Look below for the line containing "As always, you"; from there through the line containing "We know that", both lines included, please set down each line exactly and nothing else.

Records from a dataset
§
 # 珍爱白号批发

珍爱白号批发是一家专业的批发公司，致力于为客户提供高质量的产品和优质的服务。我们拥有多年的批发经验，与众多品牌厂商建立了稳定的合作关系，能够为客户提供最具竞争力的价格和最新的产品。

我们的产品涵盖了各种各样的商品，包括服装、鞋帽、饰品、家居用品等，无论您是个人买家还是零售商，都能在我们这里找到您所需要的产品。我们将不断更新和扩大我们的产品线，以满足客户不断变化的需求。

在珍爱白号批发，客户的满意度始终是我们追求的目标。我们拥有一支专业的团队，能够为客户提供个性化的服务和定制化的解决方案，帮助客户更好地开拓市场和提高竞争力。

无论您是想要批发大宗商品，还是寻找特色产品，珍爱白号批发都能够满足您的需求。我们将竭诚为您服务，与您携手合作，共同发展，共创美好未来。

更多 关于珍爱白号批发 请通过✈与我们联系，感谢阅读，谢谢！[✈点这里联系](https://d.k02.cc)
§
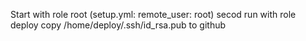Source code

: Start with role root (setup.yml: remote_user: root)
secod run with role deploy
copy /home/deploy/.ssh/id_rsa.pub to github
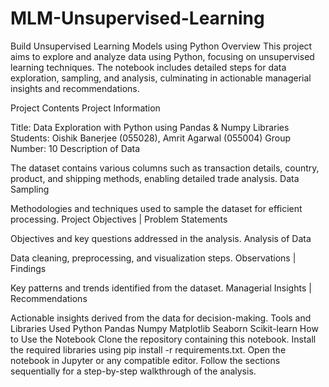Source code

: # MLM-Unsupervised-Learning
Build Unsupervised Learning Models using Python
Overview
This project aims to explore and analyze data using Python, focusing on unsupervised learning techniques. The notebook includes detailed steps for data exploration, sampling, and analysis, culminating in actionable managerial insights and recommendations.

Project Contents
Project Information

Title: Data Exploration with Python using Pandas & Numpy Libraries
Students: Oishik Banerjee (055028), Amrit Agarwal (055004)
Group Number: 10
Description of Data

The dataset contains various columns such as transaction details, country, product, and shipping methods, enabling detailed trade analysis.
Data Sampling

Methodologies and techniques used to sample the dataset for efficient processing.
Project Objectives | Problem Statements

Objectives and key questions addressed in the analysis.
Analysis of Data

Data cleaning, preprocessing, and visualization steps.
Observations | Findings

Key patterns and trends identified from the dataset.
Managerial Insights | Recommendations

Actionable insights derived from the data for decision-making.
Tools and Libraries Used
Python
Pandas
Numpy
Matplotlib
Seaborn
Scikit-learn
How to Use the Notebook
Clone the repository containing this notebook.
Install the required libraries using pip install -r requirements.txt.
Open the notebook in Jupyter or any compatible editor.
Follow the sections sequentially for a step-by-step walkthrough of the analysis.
§
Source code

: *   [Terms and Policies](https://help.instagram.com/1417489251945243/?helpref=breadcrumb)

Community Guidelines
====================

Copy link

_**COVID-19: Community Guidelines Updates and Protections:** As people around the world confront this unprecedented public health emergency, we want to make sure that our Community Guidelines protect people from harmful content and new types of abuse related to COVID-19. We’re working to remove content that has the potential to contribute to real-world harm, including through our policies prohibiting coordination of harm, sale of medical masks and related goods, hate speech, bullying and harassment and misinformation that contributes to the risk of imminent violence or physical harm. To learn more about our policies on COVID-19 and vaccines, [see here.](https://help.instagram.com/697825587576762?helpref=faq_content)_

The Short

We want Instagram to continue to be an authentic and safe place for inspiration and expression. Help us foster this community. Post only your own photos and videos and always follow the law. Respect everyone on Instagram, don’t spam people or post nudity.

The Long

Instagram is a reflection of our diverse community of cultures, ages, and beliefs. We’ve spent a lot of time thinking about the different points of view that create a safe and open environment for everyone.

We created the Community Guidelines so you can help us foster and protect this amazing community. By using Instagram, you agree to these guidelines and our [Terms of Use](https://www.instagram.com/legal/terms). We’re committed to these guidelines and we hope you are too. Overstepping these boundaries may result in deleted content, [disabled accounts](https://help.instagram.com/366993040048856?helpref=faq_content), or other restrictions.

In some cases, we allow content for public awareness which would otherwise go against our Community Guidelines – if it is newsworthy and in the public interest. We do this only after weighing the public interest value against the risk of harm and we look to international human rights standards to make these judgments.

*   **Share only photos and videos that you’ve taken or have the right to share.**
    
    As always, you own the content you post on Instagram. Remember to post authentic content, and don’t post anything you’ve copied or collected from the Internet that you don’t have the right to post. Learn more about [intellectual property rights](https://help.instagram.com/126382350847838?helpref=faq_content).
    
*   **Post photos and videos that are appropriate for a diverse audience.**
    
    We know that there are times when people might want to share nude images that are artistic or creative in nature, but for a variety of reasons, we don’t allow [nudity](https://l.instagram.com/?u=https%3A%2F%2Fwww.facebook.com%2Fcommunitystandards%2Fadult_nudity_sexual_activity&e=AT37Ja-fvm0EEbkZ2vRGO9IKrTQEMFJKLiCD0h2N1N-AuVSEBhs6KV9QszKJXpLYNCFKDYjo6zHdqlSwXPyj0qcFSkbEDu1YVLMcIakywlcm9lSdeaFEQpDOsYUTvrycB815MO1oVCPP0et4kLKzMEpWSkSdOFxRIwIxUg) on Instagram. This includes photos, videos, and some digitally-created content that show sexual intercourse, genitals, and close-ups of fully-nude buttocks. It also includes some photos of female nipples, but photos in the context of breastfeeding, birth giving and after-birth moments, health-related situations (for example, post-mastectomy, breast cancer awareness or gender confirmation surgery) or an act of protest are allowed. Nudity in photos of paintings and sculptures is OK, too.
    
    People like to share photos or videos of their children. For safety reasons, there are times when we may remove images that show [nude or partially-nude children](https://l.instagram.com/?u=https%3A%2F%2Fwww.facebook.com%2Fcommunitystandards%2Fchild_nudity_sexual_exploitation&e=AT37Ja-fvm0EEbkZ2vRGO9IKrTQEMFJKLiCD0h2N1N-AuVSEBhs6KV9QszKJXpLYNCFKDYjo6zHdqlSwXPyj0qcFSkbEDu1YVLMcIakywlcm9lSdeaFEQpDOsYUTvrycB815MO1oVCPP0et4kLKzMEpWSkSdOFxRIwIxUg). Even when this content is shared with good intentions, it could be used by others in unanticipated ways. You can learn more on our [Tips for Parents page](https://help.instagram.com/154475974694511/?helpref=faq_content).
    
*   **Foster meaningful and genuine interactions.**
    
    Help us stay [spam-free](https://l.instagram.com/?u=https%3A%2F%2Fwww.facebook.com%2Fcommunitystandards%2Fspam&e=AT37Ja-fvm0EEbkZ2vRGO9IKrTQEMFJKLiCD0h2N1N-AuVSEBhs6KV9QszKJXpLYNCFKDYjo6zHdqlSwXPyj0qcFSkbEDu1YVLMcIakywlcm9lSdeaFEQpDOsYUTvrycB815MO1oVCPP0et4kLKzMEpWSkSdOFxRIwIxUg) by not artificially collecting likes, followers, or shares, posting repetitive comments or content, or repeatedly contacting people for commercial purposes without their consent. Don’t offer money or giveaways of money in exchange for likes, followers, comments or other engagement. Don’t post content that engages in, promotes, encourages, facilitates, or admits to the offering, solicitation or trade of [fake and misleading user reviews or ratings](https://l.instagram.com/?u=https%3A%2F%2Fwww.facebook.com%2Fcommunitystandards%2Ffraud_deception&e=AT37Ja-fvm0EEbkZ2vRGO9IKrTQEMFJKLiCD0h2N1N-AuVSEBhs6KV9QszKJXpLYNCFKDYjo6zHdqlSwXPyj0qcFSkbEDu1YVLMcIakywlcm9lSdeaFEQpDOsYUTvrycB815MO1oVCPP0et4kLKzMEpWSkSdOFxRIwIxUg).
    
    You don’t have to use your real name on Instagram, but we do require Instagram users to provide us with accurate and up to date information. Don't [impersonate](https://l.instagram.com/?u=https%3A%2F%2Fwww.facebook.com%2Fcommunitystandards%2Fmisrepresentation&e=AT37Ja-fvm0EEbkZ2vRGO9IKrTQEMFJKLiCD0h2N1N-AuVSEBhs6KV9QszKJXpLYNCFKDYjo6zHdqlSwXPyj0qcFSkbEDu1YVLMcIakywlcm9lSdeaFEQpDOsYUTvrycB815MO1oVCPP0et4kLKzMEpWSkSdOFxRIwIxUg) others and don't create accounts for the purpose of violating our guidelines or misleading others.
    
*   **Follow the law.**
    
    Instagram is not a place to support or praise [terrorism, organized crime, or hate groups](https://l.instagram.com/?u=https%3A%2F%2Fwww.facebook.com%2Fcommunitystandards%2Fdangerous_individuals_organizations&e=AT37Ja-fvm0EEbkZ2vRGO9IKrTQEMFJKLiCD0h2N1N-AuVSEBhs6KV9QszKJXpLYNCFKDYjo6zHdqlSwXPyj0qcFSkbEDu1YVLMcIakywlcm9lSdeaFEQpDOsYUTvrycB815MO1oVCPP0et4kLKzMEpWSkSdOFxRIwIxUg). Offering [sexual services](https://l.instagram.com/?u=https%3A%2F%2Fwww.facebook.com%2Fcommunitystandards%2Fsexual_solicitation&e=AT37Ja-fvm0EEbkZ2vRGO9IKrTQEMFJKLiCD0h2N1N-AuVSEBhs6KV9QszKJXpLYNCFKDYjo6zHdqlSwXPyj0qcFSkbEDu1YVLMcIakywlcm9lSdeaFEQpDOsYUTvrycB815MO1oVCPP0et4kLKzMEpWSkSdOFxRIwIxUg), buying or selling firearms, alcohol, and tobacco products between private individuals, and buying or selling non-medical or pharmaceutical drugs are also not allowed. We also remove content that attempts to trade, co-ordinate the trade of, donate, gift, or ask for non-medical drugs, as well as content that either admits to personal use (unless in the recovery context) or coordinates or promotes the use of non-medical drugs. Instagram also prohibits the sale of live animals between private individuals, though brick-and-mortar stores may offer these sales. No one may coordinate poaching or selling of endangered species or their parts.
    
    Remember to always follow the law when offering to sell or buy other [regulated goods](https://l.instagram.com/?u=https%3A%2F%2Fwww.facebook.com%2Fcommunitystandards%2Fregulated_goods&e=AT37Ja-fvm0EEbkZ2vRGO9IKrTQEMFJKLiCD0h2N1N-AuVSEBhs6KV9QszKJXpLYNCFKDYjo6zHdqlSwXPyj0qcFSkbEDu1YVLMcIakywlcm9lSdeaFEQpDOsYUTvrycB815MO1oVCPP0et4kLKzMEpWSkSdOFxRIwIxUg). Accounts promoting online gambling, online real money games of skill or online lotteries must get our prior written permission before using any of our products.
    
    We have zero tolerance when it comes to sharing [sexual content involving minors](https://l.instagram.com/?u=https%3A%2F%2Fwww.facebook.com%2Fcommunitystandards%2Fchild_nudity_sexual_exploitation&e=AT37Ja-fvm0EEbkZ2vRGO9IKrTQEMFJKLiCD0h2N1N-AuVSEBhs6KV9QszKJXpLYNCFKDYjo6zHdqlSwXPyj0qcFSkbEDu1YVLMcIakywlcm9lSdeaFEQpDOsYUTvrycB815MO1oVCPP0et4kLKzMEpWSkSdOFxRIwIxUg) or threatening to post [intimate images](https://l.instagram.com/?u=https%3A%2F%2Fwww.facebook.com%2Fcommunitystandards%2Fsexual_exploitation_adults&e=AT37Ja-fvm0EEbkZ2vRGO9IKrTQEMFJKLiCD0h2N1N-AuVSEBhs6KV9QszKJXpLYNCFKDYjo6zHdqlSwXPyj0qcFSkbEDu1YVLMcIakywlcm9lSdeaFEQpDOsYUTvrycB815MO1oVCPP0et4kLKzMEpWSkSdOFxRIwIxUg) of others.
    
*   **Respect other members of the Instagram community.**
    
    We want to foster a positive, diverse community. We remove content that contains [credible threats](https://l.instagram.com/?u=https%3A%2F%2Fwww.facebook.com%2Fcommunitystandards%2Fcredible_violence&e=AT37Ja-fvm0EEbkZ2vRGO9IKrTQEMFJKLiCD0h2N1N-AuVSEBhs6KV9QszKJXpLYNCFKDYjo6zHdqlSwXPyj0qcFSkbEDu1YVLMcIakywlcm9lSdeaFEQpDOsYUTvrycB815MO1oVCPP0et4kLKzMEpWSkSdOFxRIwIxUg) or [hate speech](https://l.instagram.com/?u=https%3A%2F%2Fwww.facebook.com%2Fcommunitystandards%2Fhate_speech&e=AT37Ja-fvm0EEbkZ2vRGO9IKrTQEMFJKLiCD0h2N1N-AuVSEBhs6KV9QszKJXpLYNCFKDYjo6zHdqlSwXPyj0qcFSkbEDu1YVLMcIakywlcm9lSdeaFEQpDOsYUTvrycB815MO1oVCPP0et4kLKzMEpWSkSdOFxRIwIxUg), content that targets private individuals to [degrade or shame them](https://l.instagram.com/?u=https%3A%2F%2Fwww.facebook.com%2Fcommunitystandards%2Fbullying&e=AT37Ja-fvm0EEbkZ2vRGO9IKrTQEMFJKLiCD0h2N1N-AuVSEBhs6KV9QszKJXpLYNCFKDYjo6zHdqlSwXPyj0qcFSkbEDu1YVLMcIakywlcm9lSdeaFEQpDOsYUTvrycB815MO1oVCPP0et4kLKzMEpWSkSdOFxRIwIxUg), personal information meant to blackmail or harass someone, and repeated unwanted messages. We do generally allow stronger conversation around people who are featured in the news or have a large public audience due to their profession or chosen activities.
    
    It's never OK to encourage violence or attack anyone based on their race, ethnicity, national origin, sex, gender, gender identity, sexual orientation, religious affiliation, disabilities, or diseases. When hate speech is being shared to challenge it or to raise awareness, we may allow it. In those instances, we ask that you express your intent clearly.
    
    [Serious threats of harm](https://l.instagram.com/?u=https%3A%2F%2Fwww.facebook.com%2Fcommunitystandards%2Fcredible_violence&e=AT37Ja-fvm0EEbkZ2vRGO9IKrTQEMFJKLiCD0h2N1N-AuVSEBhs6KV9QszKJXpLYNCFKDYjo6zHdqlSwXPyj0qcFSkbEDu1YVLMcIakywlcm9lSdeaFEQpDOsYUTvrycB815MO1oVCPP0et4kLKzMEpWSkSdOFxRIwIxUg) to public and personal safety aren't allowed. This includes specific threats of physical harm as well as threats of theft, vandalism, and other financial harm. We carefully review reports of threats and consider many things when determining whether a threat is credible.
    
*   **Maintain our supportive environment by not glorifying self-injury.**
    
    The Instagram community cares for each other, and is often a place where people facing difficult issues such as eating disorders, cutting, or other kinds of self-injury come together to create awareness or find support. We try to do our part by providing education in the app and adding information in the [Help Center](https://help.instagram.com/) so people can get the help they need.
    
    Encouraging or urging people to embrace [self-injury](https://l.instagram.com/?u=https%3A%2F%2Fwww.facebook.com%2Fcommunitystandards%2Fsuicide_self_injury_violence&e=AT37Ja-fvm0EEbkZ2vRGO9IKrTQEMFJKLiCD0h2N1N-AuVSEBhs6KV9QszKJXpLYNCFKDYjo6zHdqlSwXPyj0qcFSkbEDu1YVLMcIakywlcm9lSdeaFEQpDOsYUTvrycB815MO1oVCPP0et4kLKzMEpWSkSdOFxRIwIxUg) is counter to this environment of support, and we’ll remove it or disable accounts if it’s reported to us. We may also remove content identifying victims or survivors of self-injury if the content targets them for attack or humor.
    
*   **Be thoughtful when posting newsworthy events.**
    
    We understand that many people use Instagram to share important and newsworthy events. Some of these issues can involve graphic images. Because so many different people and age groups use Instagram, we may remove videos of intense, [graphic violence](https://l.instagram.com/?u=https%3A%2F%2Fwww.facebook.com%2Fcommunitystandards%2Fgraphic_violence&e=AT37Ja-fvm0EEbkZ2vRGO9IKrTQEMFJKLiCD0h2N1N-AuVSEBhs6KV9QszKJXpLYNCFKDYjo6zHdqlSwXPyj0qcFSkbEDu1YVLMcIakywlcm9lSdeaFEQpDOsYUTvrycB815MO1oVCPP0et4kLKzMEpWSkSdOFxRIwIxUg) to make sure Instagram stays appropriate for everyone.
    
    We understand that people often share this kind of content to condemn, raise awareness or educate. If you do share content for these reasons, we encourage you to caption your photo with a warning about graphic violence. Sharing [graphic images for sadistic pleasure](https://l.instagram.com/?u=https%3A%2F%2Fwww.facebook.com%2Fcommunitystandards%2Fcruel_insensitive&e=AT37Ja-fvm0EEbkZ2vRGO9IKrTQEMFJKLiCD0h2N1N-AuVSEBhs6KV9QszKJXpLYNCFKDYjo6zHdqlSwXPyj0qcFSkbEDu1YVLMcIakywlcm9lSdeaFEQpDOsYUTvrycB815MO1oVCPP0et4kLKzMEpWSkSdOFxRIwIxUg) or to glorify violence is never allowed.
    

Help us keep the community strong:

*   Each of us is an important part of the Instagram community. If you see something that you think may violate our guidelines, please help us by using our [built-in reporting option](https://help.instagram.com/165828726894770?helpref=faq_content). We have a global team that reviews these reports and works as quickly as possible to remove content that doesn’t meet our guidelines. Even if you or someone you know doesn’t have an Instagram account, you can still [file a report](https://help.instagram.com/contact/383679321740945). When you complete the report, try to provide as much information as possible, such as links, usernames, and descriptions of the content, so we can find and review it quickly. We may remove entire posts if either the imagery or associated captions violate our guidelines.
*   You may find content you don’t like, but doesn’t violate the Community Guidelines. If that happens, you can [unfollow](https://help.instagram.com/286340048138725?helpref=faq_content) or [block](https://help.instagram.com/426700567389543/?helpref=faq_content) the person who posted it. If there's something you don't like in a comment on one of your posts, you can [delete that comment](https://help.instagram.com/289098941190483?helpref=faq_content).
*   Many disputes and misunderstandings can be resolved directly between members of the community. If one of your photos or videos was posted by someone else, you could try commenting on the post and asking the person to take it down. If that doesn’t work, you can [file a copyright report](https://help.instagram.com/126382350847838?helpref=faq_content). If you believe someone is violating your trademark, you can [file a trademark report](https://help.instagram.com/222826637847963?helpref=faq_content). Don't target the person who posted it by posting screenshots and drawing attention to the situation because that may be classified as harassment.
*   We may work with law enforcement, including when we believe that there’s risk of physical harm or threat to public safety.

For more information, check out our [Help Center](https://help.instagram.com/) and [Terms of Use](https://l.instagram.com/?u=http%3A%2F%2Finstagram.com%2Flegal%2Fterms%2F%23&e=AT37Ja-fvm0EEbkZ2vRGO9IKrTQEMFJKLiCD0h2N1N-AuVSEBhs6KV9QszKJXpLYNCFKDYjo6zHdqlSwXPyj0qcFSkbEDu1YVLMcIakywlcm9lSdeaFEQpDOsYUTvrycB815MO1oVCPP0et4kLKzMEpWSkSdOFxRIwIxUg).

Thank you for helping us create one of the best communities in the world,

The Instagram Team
§
TASK RESULT —
    As always, you own the content you post on Instagram. Remember to post authentic content, and don’t post anything you’ve copied or collected from the Internet that you don’t have the right to post. Learn more about [intellectual property rights](https://help.instagram.com/126382350847838?helpref=faq_content).
    
*   **Post photos and videos that are appropriate for a diverse audience.**
    
    We know that there are times when people might want to share nude images that are artistic or creative in nature, but for a variety of reasons, we don’t allow [nudity](https://l.instagram.com/?u=https%3A%2F%2Fwww.facebook.com%2Fcommunitystandards%2Fadult_nudity_sexual_activity&e=AT37Ja-fvm0EEbkZ2vRGO9IKrTQEMFJKLiCD0h2N1N-AuVSEBhs6KV9QszKJXpLYNCFKDYjo6zHdqlSwXPyj0qcFSkbEDu1YVLMcIakywlcm9lSdeaFEQpDOsYUTvrycB815MO1oVCPP0et4kLKzMEpWSkSdOFxRIwIxUg) on Instagram. This includes photos, videos, and some digitally-created content that show sexual intercourse, genitals, and close-ups of fully-nude buttocks. It also includes some photos of female nipples, but photos in the context of breastfeeding, birth giving and after-birth moments, health-related situations (for example, post-mastectomy, breast cancer awareness or gender confirmation surgery) or an act of protest are allowed. Nudity in photos of paintings and sculptures is OK, too.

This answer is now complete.